* **Stored entries**
>>>>

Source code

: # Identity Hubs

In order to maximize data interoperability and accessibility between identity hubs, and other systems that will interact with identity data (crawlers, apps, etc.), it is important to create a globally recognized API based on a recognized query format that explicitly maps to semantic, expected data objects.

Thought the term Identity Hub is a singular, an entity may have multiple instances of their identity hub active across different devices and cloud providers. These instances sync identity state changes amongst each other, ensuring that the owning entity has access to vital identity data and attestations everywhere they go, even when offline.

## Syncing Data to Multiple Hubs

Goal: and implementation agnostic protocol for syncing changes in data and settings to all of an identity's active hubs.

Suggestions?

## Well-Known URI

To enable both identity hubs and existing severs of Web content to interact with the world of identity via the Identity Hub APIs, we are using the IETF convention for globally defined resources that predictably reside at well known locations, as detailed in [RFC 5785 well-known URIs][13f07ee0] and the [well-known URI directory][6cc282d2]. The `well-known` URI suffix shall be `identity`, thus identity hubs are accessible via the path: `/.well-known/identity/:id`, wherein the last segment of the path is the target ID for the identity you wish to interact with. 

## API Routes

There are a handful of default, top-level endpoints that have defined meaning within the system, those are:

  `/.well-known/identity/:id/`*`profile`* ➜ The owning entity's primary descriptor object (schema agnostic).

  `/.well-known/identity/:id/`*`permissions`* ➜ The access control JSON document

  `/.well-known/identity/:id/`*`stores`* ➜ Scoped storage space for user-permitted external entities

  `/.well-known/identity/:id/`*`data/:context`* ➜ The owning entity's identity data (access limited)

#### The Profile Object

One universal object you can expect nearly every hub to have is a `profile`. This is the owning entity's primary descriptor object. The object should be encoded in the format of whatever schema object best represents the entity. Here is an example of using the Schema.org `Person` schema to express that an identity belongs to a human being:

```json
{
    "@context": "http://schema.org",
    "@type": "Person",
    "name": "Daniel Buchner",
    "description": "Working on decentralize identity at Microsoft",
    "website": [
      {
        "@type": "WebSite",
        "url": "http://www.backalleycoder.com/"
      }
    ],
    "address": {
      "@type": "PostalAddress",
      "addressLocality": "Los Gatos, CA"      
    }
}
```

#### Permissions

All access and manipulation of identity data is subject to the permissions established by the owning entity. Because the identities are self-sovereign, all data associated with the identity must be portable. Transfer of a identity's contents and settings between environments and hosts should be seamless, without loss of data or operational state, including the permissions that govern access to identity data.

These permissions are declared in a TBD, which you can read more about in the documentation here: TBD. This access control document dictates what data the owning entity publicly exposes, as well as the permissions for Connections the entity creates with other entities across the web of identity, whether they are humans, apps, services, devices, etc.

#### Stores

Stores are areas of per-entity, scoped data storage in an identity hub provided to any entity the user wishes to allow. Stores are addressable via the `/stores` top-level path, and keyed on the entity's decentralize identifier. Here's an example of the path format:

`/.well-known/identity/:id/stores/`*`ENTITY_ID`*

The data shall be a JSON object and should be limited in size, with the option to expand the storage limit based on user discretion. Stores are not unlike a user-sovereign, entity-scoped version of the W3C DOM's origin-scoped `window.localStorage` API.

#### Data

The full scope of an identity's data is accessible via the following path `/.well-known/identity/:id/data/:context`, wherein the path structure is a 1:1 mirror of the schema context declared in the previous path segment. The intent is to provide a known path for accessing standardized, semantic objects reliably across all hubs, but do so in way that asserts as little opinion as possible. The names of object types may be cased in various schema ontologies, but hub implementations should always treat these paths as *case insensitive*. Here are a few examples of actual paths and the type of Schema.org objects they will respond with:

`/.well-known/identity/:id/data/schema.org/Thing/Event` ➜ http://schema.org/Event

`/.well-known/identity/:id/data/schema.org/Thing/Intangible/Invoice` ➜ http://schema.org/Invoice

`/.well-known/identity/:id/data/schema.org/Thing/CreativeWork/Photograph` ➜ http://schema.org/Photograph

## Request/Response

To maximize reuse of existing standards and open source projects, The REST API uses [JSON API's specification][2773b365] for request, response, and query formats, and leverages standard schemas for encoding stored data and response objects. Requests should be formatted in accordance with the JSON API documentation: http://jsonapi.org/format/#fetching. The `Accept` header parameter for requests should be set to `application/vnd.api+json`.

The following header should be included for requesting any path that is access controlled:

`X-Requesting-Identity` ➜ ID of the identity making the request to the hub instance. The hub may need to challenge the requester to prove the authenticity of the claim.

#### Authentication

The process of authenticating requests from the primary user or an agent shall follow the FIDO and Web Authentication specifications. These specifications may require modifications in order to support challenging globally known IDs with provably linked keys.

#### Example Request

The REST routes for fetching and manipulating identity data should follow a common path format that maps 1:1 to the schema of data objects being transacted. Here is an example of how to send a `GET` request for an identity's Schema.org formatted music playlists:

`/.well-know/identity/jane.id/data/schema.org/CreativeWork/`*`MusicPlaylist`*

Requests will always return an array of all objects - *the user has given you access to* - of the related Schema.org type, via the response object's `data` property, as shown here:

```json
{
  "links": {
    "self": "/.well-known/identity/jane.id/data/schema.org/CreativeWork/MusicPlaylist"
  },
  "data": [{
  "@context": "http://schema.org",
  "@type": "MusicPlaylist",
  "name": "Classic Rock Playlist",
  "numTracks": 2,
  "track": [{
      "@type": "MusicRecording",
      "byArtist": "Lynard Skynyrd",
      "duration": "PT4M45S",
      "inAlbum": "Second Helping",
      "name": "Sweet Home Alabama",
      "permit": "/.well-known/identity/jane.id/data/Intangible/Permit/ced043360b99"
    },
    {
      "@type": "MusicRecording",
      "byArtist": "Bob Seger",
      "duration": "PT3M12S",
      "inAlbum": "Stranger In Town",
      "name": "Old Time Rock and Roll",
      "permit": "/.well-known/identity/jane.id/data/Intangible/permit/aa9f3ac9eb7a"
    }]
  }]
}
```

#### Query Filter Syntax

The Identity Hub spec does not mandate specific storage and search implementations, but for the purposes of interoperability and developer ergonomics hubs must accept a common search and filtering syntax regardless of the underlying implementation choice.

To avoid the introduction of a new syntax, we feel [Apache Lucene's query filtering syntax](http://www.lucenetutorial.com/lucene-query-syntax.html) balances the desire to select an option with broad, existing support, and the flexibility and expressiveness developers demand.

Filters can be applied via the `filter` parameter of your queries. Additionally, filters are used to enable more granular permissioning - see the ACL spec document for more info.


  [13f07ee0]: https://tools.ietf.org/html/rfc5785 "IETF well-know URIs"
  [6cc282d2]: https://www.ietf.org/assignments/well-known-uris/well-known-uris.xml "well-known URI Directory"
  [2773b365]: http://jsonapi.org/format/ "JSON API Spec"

<<<<

* **Problem details**
Reproduce the entries above in full, precisely as written.

* **Answer box**
Source code

: # Identity Hubs

In order to maximize data interoperability and accessibility between identity hubs, and other systems that will interact with identity data (crawlers, apps, etc.), it is important to create a globally recognized API based on a recognized query format that explicitly maps to semantic, expected data objects.

Thought the term Identity Hub is a singular, an entity may have multiple instances of their identity hub active across different devices and cloud providers. These instances sync identity state changes amongst each other, ensuring that the owning entity has access to vital identity data and attestations everywhere they go, even when offline.

## Syncing Data to Multiple Hubs

Goal: and implementation agnostic protocol for syncing changes in data and settings to all of an identity's active hubs.

Suggestions?

## Well-Known URI

To enable both identity hubs and existing severs of Web content to interact with the world of identity via the Identity Hub APIs, we are using the IETF convention for globally defined resources that predictably reside at well known locations, as detailed in [RFC 5785 well-known URIs][13f07ee0] and the [well-known URI directory][6cc282d2]. The `well-known` URI suffix shall be `identity`, thus identity hubs are accessible via the path: `/.well-known/identity/:id`, wherein the last segment of the path is the target ID for the identity you wish to interact with. 

## API Routes

There are a handful of default, top-level endpoints that have defined meaning within the system, those are:

  `/.well-known/identity/:id/`*`profile`* ➜ The owning entity's primary descriptor object (schema agnostic).

  `/.well-known/identity/:id/`*`permissions`* ➜ The access control JSON document

  `/.well-known/identity/:id/`*`stores`* ➜ Scoped storage space for user-permitted external entities

  `/.well-known/identity/:id/`*`data/:context`* ➜ The owning entity's identity data (access limited)

#### The Profile Object

One universal object you can expect nearly every hub to have is a `profile`. This is the owning entity's primary descriptor object. The object should be encoded in the format of whatever schema object best represents the entity. Here is an example of using the Schema.org `Person` schema to express that an identity belongs to a human being:

```json
{
    "@context": "http://schema.org",
    "@type": "Person",
    "name": "Daniel Buchner",
    "description": "Working on decentralize identity at Microsoft",
    "website": [
      {
        "@type": "WebSite",
        "url": "http://www.backalleycoder.com/"
      }
    ],
    "address": {
      "@type": "PostalAddress",
      "addressLocality": "Los Gatos, CA"      
    }
}
```

#### Permissions

All access and manipulation of identity data is subject to the permissions established by the owning entity. Because the identities are self-sovereign, all data associated with the identity must be portable. Transfer of a identity's contents and settings between environments and hosts should be seamless, without loss of data or operational state, including the permissions that govern access to identity data.

These permissions are declared in a TBD, which you can read more about in the documentation here: TBD. This access control document dictates what data the owning entity publicly exposes, as well as the permissions for Connections the entity creates with other entities across the web of identity, whether they are humans, apps, services, devices, etc.

#### Stores

Stores are areas of per-entity, scoped data storage in an identity hub provided to any entity the user wishes to allow. Stores are addressable via the `/stores` top-level path, and keyed on the entity's decentralize identifier. Here's an example of the path format:

`/.well-known/identity/:id/stores/`*`ENTITY_ID`*

The data shall be a JSON object and should be limited in size, with the option to expand the storage limit based on user discretion. Stores are not unlike a user-sovereign, entity-scoped version of the W3C DOM's origin-scoped `window.localStorage` API.

#### Data

The full scope of an identity's data is accessible via the following path `/.well-known/identity/:id/data/:context`, wherein the path structure is a 1:1 mirror of the schema context declared in the previous path segment. The intent is to provide a known path for accessing standardized, semantic objects reliably across all hubs, but do so in way that asserts as little opinion as possible. The names of object types may be cased in various schema ontologies, but hub implementations should always treat these paths as *case insensitive*. Here are a few examples of actual paths and the type of Schema.org objects they will respond with:

`/.well-known/identity/:id/data/schema.org/Thing/Event` ➜ http://schema.org/Event

`/.well-known/identity/:id/data/schema.org/Thing/Intangible/Invoice` ➜ http://schema.org/Invoice

`/.well-known/identity/:id/data/schema.org/Thing/CreativeWork/Photograph` ➜ http://schema.org/Photograph

## Request/Response

To maximize reuse of existing standards and open source projects, The REST API uses [JSON API's specification][2773b365] for request, response, and query formats, and leverages standard schemas for encoding stored data and response objects. Requests should be formatted in accordance with the JSON API documentation: http://jsonapi.org/format/#fetching. The `Accept` header parameter for requests should be set to `application/vnd.api+json`.

The following header should be included for requesting any path that is access controlled:

`X-Requesting-Identity` ➜ ID of the identity making the request to the hub instance. The hub may need to challenge the requester to prove the authenticity of the claim.

#### Authentication

The process of authenticating requests from the primary user or an agent shall follow the FIDO and Web Authentication specifications. These specifications may require modifications in order to support challenging globally known IDs with provably linked keys.

#### Example Request

The REST routes for fetching and manipulating identity data should follow a common path format that maps 1:1 to the schema of data objects being transacted. Here is an example of how to send a `GET` request for an identity's Schema.org formatted music playlists:

`/.well-know/identity/jane.id/data/schema.org/CreativeWork/`*`MusicPlaylist`*

Requests will always return an array of all objects - *the user has given you access to* - of the related Schema.org type, via the response object's `data` property, as shown here:

```json
{
  "links": {
    "self": "/.well-known/identity/jane.id/data/schema.org/CreativeWork/MusicPlaylist"
  },
  "data": [{
  "@context": "http://schema.org",
  "@type": "MusicPlaylist",
  "name": "Classic Rock Playlist",
  "numTracks": 2,
  "track": [{
      "@type": "MusicRecording",
      "byArtist": "Lynard Skynyrd",
      "duration": "PT4M45S",
      "inAlbum": "Second Helping",
      "name": "Sweet Home Alabama",
      "permit": "/.well-known/identity/jane.id/data/Intangible/Permit/ced043360b99"
    },
    {
      "@type": "MusicRecording",
      "byArtist": "Bob Seger",
      "duration": "PT3M12S",
      "inAlbum": "Stranger In Town",
      "name": "Old Time Rock and Roll",
      "permit": "/.well-known/identity/jane.id/data/Intangible/permit/aa9f3ac9eb7a"
    }]
  }]
}
```

#### Query Filter Syntax

The Identity Hub spec does not mandate specific storage and search implementations, but for the purposes of interoperability and developer ergonomics hubs must accept a common search and filtering syntax regardless of the underlying implementation choice.

To avoid the introduction of a new syntax, we feel [Apache Lucene's query filtering syntax](http://www.lucenetutorial.com/lucene-query-syntax.html) balances the desire to select an option with broad, existing support, and the flexibility and expressiveness developers demand.

Filters can be applied via the `filter` parameter of your queries. Additionally, filters are used to enable more granular permissioning - see the ACL spec document for more info.


  [13f07ee0]: https://tools.ietf.org/html/rfc5785 "IETF well-know URIs"
  [6cc282d2]: https://www.ietf.org/assignments/well-known-uris/well-known-uris.xml "well-known URI Directory"
  [2773b365]: http://jsonapi.org/format/ "JSON API Spec"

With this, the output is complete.